Je kunt je voorstellen dat de ruggegraat van ons korps langzaamaan verdwijnt
Bert van de Wakker

De gevolgen van de leegloop kunnen groot zijn. De elitetroepen van de marine vormen samen met het Korps Commandotroepen de special forces van Nederland. Zij opereren in crisisgebieden als Afghanistan en Mali. Zij zijn getraind voor de zwaarste gevechtsoperaties en worden soms achter vijandelijke linies gedropt. Ook leiden zij in andere landen gevechtsmilitairen op, die vervolgens zelf de vijand uitschakelen.
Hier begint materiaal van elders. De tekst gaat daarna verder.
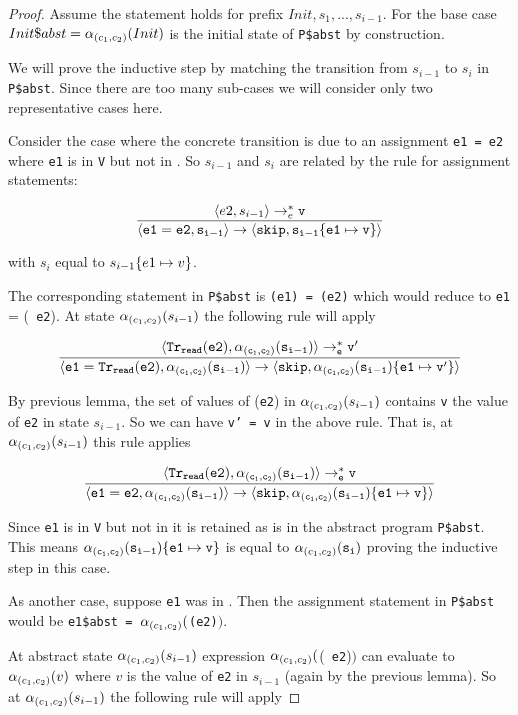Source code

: \begin{proof}

 Assume the statement holds for prefix \(Init, s_1, ...,
 s_{i-1}\). For the base case \(Init\$abst = \alpha_{(c_1,c_2)}(Init)\) is the
 initial state of {\tt P\$abst} by construction.

 We will prove the inductive step by matching the transition from
 \(s_{i-1}\) to \(s_i\) in {\tt P\$abst}. Since there are too many
 sub-cases we will consider only two representative cases here.

 Consider the case where the concrete transition is due to an
 assignment {\tt e1 = e2} where {\tt e1} is in {\tt V}  but not in \indexids. So
 \(s_{i-1}\) and \(s_i\) are related by the rule for assignment
 statements:

\[\frac{\langle e2, s_{i-1} \rangle \rightarrow_{e}^{*} \tt v}{\langle \tt e1 = e2, s_{i-1} \rangle \rightarrow \langle {\bf \tt skip}, s_{i-1}\{e1 \mapsto v\}\rangle}\]

with \(s_i\) equal to \({s_{i-1}\{e1 \mapsto v\}}\).

The corresponding statement in {\tt P\$abst} is {\tt \trwr({\tt e1}) =
  \trrd({\tt e2})} which would reduce to {\tt e1} = \trrd({\tt
  e2}). At state \(\alpha_{(c_1,c_2)}(s_{i-1})\) the following rule will apply

\[\frac{\langle \tt Tr_{read}(e2), \alpha_{(c_1,c_2)}(s_{i-1}) \rangle \rightarrow_{e}^{*} \tt v'}{\langle \tt e1 = Tr_{read}(e2), \alpha_{(c_1,c_2)}(s_{i-1}) \rangle \rightarrow \langle {\bf \tt skip}, \alpha_{(c_1,c_2)}(s_{i-1})\{e1 \mapsto v'\}\rangle}\]

By previous lemma, the set of values of \trrd({\tt e2}) in
\(\alpha_{(c_1,c_2)}(s_{i-1})\) contains {\tt v} the value of {\tt e2} in state
\(s_{i-1}\). So we can have {\tt v' = v} in the above rule. That is, at \(\alpha_{(c_1,c_2)}(s_{i-1})\) this rule applies

\[\frac{\langle \tt Tr_{read}(e2), \alpha_{(c_1,c_2)}(s_{i-1}) \rangle \rightarrow_{e}^{*} \tt v}{\langle \tt e1 = e2, \alpha_{(c_1,c_2)}(s_{i-1}) \rangle \rightarrow \langle {\bf \tt skip}, \alpha_{(c_1,c_2)}(s_{i-1})\{e1 \mapsto v\}\rangle}\]

Since {\tt e1} is in {\tt V} but not in \indexids{} it is retained as is in the
abstract program {\tt P\$abst}. This means \({\tt \alpha_{(c_1,c_2)}(s_{i-1})\{e1 \mapsto v\}}\) is equal to \(\alpha_{(c_1,c_2)}({\tt s_i})\) proving the inductive step in this case.

As another case, suppose {\tt e1} was in \indexids. Then the
assignment statement in {\tt P\$abst} would be {\tt {e1\$abst} =
  \(\alpha_{(c_1,c_2)}(\)\trrd({\tt e2})\()\)}.

At abstract state \(\alpha_{(c_1,c_2)}(s_{i-1})\) expression \(\alpha_{(c_1,c_2)}(\)\trrd({\tt
  e2})\()\) can evaluate to \(\alpha_{(c_1,c_2)}(v)\) where \(v\) is the value of
{\tt e2} in \(s_{i-1}\) (again by the previous lemma). So at \(\alpha_{(c_1,c_2)}(s_{i-1})\) the following rule will apply


\end{proof}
In Irak hebben de mariniers bijvoorbeeld Koerdische strijders getraind tegen IS.

'De mariniers zijn bovendien samen met de Dienst Speciale Operaties de aangewezen eenheid om op te treden na een eventuele terreuraanslag in Nederland', zegt Jean Debie van VBM. 'Zo'n groep moet je behouden.'

Het PVV-Kamerlid Gabriëlle Popken stelde vorige week Kamervragen nadat was uitgelekt dat het korps mariniers en de landmacht tijdelijk gevechtseenheden hebben moeten samenvoegen omdat er niet genoeg personeel is. Later deze week wordt ook meer bekend over de leegloop bij de commando's.